*** DATA TO USE

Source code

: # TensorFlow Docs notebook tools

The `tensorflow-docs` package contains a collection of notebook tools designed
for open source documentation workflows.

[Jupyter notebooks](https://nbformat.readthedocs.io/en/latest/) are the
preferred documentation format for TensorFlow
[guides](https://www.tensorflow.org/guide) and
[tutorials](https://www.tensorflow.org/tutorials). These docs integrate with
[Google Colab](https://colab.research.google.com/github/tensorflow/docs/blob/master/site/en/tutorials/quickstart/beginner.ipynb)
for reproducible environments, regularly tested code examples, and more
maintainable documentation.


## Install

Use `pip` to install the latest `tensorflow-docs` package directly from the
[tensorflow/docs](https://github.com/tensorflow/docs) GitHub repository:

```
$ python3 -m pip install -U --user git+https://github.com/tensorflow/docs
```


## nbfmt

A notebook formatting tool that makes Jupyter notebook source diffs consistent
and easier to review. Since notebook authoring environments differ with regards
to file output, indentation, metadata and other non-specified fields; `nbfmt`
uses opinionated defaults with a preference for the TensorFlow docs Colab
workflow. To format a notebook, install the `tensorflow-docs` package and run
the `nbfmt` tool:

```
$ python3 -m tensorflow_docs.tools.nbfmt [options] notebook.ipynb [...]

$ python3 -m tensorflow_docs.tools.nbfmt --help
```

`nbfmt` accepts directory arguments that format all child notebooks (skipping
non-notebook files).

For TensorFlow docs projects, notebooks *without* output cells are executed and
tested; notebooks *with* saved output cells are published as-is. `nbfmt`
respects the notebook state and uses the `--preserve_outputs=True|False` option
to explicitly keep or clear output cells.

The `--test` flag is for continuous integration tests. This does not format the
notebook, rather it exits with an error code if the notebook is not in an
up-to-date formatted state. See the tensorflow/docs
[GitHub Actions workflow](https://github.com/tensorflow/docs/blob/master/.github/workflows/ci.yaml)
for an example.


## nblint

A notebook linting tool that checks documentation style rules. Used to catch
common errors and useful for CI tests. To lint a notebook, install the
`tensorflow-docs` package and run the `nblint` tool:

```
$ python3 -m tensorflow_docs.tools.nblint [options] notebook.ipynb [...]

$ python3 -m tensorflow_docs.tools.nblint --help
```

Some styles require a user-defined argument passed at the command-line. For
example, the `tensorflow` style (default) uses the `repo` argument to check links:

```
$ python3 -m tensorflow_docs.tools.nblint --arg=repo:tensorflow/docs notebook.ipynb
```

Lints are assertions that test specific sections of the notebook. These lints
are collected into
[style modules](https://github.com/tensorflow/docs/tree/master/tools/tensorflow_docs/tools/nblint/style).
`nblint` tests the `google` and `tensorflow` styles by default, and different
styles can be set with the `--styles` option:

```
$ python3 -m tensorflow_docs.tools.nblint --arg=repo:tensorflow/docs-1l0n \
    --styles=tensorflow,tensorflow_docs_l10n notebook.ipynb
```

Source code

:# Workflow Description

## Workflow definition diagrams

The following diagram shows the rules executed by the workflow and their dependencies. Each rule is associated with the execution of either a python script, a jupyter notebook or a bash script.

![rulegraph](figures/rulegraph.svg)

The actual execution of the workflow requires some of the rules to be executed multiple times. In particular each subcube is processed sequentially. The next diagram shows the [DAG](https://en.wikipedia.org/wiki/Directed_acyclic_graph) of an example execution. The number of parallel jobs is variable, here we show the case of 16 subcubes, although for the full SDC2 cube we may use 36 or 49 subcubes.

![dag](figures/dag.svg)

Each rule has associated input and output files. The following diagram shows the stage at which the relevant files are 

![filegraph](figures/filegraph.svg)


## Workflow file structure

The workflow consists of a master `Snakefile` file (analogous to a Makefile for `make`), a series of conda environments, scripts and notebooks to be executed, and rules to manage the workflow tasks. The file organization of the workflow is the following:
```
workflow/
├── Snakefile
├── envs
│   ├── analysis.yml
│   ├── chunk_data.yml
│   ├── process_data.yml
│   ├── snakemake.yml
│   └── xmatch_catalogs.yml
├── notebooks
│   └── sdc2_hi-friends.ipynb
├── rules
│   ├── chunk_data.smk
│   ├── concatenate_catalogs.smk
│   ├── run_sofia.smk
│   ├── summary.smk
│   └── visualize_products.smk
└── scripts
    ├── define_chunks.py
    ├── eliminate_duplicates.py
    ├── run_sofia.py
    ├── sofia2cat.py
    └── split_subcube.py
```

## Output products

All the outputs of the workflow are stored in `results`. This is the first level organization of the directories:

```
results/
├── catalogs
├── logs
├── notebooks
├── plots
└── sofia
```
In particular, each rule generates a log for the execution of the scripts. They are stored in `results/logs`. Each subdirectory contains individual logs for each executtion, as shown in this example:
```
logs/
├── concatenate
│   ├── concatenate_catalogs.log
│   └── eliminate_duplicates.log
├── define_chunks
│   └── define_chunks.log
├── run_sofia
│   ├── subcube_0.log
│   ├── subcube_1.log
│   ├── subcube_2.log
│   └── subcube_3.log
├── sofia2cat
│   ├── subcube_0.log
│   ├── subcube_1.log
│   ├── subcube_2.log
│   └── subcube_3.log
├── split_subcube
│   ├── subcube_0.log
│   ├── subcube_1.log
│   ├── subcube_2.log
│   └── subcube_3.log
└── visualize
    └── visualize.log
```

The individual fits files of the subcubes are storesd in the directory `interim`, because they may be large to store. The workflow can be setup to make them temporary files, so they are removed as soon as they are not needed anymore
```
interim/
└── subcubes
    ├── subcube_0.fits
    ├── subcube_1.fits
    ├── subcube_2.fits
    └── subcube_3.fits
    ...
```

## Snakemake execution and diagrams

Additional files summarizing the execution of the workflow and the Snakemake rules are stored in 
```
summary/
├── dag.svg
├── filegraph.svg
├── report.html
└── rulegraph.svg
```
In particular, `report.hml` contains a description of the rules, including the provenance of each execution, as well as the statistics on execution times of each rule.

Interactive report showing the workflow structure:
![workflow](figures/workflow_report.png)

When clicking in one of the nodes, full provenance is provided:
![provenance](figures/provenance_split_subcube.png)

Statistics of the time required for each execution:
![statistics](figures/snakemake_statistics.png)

******
*** DATA TO USE

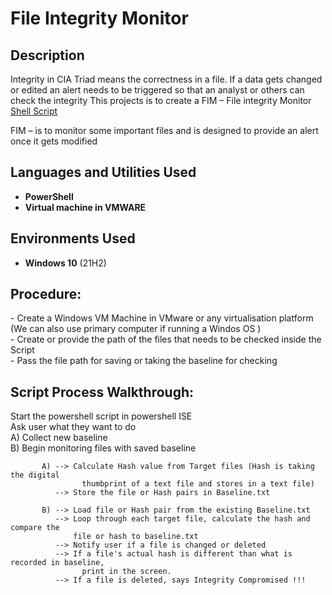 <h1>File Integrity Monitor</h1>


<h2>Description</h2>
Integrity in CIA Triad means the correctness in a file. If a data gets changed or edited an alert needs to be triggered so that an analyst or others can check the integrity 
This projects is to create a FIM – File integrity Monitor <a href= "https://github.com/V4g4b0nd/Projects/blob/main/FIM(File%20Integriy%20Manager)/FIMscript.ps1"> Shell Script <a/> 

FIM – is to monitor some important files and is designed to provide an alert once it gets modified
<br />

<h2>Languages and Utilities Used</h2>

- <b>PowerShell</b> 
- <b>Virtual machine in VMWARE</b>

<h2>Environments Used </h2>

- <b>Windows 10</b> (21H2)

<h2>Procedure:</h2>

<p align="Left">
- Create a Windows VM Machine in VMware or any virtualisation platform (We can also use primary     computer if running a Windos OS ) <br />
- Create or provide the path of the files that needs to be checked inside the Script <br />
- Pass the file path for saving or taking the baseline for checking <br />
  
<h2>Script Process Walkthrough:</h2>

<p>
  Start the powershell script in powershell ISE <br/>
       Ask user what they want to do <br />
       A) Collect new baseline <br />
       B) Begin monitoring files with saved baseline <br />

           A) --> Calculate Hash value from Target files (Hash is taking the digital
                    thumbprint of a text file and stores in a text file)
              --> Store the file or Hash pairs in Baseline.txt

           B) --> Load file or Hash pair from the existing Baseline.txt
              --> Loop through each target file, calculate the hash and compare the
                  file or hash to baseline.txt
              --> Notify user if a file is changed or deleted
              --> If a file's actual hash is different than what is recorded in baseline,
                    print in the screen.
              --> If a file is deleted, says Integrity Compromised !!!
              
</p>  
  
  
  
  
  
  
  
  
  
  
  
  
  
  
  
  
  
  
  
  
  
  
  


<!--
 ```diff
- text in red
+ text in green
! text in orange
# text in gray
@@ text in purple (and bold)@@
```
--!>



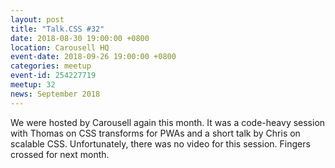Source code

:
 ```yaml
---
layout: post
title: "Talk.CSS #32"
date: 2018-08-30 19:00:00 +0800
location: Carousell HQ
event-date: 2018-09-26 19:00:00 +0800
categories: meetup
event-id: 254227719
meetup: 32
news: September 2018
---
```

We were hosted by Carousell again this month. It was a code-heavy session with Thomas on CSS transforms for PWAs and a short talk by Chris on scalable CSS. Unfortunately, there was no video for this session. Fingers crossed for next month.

******

**REQUIRED ACTION**:
Copy each line above that contains the string "from".

**SOLUTION**:
Use `pip` to install the latest `tensorflow-docs` package directly from the
           A) --> Calculate Hash value from Target files (Hash is taking the digital
           B) --> Load file or Hash pair from the existing Baseline.txt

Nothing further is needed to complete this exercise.